Work required - Check each line of the entries below for the word "should", and copy out the ones that have it.

--- Records to use Enclosed Below ---

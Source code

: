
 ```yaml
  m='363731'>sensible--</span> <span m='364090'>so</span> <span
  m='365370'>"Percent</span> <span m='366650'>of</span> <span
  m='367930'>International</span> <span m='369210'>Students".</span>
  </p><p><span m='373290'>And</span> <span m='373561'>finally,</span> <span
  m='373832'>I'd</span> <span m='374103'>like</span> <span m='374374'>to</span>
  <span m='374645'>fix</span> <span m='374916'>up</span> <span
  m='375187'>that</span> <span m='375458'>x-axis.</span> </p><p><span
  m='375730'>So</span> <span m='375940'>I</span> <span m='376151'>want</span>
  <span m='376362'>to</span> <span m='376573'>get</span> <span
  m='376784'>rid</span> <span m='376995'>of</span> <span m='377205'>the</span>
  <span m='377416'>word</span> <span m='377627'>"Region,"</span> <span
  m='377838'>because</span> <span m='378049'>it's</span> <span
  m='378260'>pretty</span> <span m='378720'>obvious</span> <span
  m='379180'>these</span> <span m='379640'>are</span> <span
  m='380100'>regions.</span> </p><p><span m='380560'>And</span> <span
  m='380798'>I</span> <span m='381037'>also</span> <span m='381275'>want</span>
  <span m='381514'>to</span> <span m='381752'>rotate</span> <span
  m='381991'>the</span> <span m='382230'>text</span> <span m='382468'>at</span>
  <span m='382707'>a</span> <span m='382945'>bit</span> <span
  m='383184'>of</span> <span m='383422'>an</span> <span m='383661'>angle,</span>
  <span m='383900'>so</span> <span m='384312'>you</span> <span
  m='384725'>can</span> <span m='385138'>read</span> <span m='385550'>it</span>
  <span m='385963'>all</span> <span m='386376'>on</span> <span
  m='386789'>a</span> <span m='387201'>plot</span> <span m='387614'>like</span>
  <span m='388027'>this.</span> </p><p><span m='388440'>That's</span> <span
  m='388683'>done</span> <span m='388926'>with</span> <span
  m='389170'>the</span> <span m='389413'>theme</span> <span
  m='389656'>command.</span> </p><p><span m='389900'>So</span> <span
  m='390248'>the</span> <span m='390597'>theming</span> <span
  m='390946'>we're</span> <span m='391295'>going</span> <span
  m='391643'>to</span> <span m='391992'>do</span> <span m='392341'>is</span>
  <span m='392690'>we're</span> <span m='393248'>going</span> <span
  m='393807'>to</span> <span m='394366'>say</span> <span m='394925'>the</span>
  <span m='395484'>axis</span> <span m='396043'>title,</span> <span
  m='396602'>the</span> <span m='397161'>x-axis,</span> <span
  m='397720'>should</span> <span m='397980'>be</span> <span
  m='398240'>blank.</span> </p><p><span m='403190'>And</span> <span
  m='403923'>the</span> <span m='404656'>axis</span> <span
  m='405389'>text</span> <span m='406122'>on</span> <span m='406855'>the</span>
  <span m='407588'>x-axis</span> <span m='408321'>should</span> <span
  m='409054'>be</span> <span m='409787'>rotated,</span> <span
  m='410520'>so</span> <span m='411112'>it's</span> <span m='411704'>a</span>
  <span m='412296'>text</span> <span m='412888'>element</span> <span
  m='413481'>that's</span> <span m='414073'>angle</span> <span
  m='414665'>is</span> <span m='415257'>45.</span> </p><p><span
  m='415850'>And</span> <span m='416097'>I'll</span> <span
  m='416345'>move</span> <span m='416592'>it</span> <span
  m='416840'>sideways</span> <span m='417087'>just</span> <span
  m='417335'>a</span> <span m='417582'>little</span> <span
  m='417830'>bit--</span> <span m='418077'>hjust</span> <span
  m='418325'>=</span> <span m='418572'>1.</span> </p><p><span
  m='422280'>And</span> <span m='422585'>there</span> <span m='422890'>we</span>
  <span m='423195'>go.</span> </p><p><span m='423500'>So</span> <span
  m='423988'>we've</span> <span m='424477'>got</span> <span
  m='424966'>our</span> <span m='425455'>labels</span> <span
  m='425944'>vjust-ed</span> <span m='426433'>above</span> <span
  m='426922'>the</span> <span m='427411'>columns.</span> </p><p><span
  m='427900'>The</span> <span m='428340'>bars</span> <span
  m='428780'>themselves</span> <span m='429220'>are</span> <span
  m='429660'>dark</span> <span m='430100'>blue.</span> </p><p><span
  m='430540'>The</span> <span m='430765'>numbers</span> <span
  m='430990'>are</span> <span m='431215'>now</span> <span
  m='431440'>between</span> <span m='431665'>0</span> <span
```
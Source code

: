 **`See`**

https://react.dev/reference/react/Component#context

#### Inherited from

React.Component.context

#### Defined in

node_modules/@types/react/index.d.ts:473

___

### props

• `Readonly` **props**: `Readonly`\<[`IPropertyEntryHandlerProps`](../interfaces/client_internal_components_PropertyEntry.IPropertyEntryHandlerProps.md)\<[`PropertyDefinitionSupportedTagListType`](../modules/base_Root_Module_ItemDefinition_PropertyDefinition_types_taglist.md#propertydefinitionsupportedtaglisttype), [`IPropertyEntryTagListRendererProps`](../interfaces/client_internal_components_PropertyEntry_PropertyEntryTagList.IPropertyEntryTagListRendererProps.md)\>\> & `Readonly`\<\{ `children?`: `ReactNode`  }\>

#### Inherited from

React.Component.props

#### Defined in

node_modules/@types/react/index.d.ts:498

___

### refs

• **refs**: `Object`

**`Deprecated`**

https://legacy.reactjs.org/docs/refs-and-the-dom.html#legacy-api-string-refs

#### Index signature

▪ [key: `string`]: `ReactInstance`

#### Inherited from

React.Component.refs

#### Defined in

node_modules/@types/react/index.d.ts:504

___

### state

--- End of Enclosed Records to use ---

Task answer -
  m='397720'>should</span> <span m='397980'>be</span> <span
  <span m='407588'>x-axis</span> <span m='408321'>should</span> <span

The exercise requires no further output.